A woman dresses as a man and infiltrates masculinity.
Gender issues are one of the many sore topics of today, controversial and filled with vitriol. During these times a clear voice to slice through the rhetoric is most welcome. And what's better than the voice of a woman who disguised herself as a man for a year and a half in an effort to cross party lines?
Norah Vincent's Self-Made Man
, though written in 2006, has not lost its relevance. Norah is a lesbian and a self-described butch, so with help from her male and drag friends she was able to create a convincing disguise: Ned. She sought out places that were decidedly masculine and usually closed off not only from women, but from popular media in general: a bowling club, a shark door-to-door sales job, an all-male monastery, and a men's therapy group. I use quotations often because her book is immersion journalism and nothing else. She cites no statistics and has no overarching theme; it is simply a travelogue of her adventures as a man. Thus, what she says exactly is of most value.
Her acceptance of what she found was something that I, as a man, could appreciate: that being a man is hard. She said "It was hard being a guy. Really hard... In fact, that's the only way I can truthfully characterize my life as a guy. I didn't like it."
Most of the book labors on slowly, but value does come near the end of the book when Ned goes to the men's therapy group where they did activities such as drawing their heroes ' which revealed not idealized man-gods, but heroes who can fight away the hurt that their regular selves can't seem to. While there she hears men worrying, chiefly, about all of the expectations laid on them. They felt pressed to be everything at once: commanding, kind, forceful, gentle, understanding, and dictatorial. One very muscular man was there. Norah, incredulous that such a strong and handsome man could have any deep troubles, said "How does it feel to be in that body?" His response: "Objectified".
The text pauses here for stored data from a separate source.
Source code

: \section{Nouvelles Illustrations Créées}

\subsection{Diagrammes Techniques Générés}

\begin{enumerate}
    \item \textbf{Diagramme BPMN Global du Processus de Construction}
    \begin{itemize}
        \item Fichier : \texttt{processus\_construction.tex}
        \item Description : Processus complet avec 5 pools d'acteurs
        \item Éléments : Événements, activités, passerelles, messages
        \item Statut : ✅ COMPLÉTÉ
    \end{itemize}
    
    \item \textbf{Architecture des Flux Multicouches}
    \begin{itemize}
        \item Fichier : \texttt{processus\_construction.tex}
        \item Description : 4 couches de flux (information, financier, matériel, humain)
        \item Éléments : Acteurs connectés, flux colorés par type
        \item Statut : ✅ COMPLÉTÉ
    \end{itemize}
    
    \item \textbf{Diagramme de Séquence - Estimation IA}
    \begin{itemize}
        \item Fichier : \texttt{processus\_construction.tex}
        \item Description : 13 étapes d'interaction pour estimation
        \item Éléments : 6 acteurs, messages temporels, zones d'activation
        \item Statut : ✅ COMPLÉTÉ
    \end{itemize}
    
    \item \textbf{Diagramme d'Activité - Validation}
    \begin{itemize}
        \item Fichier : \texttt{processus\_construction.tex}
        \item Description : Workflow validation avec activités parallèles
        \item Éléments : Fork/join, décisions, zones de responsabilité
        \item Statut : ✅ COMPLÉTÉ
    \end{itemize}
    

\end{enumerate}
It was a response Norah never heard a man use about himself before. The man went on to explain how hurtful it was that everyone around him assumed he will probably physically assault them. People distanced themselves from him in day to day interaction out of fear, which scarred him. Norah pondered "Was this really any less insulting that presuming every blonde to be a bimbo?" She also wrote "Being the second sex imprisoned us, but it came with at least one sizable benefit. We didn't have to carry the world on our shoulders."
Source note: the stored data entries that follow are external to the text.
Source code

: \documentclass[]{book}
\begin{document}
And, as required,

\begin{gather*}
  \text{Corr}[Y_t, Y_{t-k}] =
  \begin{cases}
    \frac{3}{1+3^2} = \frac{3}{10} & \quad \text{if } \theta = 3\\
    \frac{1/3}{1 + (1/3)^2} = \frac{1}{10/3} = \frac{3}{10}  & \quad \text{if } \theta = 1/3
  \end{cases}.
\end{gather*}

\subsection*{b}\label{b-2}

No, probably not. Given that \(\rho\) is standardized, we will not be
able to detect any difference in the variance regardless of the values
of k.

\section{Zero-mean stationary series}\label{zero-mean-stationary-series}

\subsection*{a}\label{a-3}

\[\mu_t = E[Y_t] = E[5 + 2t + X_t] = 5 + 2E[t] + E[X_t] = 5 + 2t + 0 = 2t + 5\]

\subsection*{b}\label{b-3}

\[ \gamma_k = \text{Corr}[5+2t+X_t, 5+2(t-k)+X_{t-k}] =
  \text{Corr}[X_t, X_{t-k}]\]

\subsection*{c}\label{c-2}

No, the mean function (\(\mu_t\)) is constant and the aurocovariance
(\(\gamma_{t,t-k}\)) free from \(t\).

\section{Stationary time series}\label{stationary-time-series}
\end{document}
She had dated women as her male alter ego, and found that to be confounding (and I, admittedly, relished in her vexation). "They wanted me to in control, baroquely big and strong both in spirit and in body, but also tender and vulnerable at the same time, subservient to their whims and bunny soft... someone who knew his reduced place in the postfeminist world nonetheless. They held their presumed moral and sexual superiority over me and at times tried to manipulate me with it." She felt consistently pressed to be as stoic and tough-guy as possible, because everyone ' men, women, and children ' judged her masculinity. A woman she dated briefly had kept referring to Ned as "her gay boyfriend", even though Ned talked direct, strong, and had a constant five o' clock shadow. Ned just wasn't manly enough, so the woman felt it alright to refer to him in an emasculating manner.
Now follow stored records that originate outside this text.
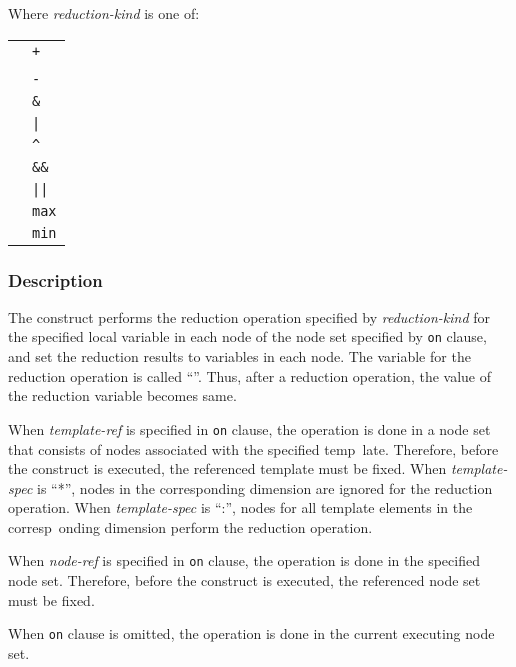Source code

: Where {\it reduction-kind} is one of:

\begin{tabular}{ll}
 \hspace{0.5cm} & {\tt +} \\
 & {\tt *} \\
 & {\tt -} \\
 & {\verb|&|} \\
 & {\tt |} \\
 & {\verb|^|} \\
 & {\verb|&&|} \\
 & {\tt ||} \\
 & {\tt max} \\
 & {\tt min} \\
\end{tabular}

\subsubsection*{Description}

The {\tt {}} construct performs the
reduction operation specified by {\it reduction-kind} for the specified
local variable in each node of the node set specified by {\tt on}
clause, and set the reduction results to variables in each node. The
variable for the reduction operation is called ``''. Thus, after a reduction operation, the value of the
reduction variable becomes same.

When {\it template-ref} is specified in {\tt on} clause, the operation
is done in a node set that consists of nodes associated with the specified temp\
late.
Therefore, before the {\tt {}} construct is executed, the
referenced template must be fixed. When {\it template-spec} is ``*'',
nodes in the corresponding dimension are ignored for the reduction operation.
When {\it template-spec} is ``:'', nodes for all template elements in the corresp\
onding
dimension perform the reduction operation.

When {\it node-ref} is specified in {\tt on} clause, the operation
is done in the specified node set. Therefore, before the {\tt {}} construct is executed, the
referenced node set must be fixed.

When {\tt on} clause is omitted, the operation is done in the current
executing node set.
To say that reading this as a man will be cathartic is an understatement. Norah laments with men that there is no way for them, as the prototypical oppressors, to legitimately complain about the pressures of being a man, which stuffs men into powder kegs of quasi-clandestine therapy groups and clubs, increasing the risk for their masculinity to get out of hand and brew misogynistic ideas. For instance, Norah appreciated the allowance women get in our society to express all of their emotions in full force, whereas men must be stoic at all times; she likened it to having a symphony as opposed to three notes on a keyboard. "...Guys get little more than bravado and rage. Forget doubt. Forget hurt. They take punches. They take care of business. And their intestines liquefy under the stress. I know mine did."
The book does well to stay balanced, and not, I think, at the cost of truth or blaming the victim. After the experiment Norah skipped back into womanhood and said "...I am: fortunate, proud, free and glad in every way to be a woman," while still maintaining that being a man has powerful difficulties that shouldn't be taken lightly. She writes that the current system of expectations is bad for both sexes and that women are equally guilty in perpetuating these problems. She however does not go into any sort of economic, political, psychological, or sociological detail, which may or may not be to the book's detriment.
Readers are left to wonder if her thoughts or conjectures pan out in truth, and what possible counterarguments may be. It would have helped the book's scope to see statistics or consensuses on the matter, but Ms. Vincent might have wanted to leave that out because it's overplayed: we all know the arguments and the statistics, but we don't know what it feels
The book is cathartic for men and informative for women who know little of the inner troubles of the masculine mind. It puts forth effort to be truthful and open, and the revelations are tempered and helpful to the discourse primarily because it is decidedly lacking in hatred.